## Exercise objective
From the first line to the last, return the data exactly as written.

## Given entries
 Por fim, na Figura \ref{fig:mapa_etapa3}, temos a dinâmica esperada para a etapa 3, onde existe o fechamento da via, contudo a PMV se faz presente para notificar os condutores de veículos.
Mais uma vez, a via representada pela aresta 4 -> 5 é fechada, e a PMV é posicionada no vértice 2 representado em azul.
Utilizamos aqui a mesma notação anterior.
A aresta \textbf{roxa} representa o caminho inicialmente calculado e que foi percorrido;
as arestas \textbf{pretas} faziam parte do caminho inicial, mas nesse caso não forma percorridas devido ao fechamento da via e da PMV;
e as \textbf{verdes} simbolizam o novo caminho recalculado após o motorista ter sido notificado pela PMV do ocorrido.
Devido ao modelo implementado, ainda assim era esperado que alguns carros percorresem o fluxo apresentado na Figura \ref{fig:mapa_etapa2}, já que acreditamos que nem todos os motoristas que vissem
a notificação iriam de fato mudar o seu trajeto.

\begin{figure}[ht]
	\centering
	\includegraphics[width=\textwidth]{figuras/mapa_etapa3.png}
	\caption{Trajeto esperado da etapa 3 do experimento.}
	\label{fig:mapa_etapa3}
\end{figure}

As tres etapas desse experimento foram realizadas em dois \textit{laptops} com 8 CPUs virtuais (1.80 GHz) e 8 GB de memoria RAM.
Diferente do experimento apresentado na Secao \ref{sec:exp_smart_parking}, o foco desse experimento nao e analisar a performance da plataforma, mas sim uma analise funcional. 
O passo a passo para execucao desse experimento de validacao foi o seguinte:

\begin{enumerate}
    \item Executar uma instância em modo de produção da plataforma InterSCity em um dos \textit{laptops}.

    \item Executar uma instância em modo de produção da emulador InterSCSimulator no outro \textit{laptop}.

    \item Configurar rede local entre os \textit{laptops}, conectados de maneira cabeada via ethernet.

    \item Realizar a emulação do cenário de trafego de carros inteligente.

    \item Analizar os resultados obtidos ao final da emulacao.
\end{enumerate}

## Task output
 Por fim, na Figura \ref{fig:mapa_etapa3}, temos a dinâmica esperada para a etapa 3, onde existe o fechamento da via, contudo a PMV se faz presente para notificar os condutores de veículos.
Mais uma vez, a via representada pela aresta 4 -> 5 é fechada, e a PMV é posicionada no vértice 2 representado em azul.
Utilizamos aqui a mesma notação anterior.
A aresta \textbf{roxa} representa o caminho inicialmente calculado e que foi percorrido;
as arestas \textbf{pretas} faziam parte do caminho inicial, mas nesse caso não forma percorridas devido ao fechamento da via e da PMV;
e as \textbf{verdes} simbolizam o novo caminho recalculado após o motorista ter sido notificado pela PMV do ocorrido.
Devido ao modelo implementado, ainda assim era esperado que alguns carros percorresem o fluxo apresentado na Figura \ref{fig:mapa_etapa2}, já que acreditamos que nem todos os motoristas que vissem
a notificação iriam de fato mudar o seu trajeto.

\begin{figure}[ht]
	\centering
	\includegraphics[width=\textwidth]{figuras/mapa_etapa3.png}
	\caption{Trajeto esperado da etapa 3 do experimento.}
	\label{fig:mapa_etapa3}
\end{figure}

As tres etapas desse experimento foram realizadas em dois \textit{laptops} com 8 CPUs virtuais (1.80 GHz) e 8 GB de memoria RAM.
Diferente do experimento apresentado na Secao \ref{sec:exp_smart_parking}, o foco desse experimento nao e analisar a performance da plataforma, mas sim uma analise funcional. 
O passo a passo para execucao desse experimento de validacao foi o seguinte:

\begin{enumerate}
    \item Executar uma instância em modo de produção da plataforma InterSCity em um dos \textit{laptops}.

    \item Executar uma instância em modo de produção da emulador InterSCSimulator no outro \textit{laptop}.

    \item Configurar rede local entre os \textit{laptops}, conectados de maneira cabeada via ethernet.

    \item Realizar a emulação do cenário de trafego de carros inteligente.

    \item Analizar os resultados obtidos ao final da emulacao.
\end{enumerate}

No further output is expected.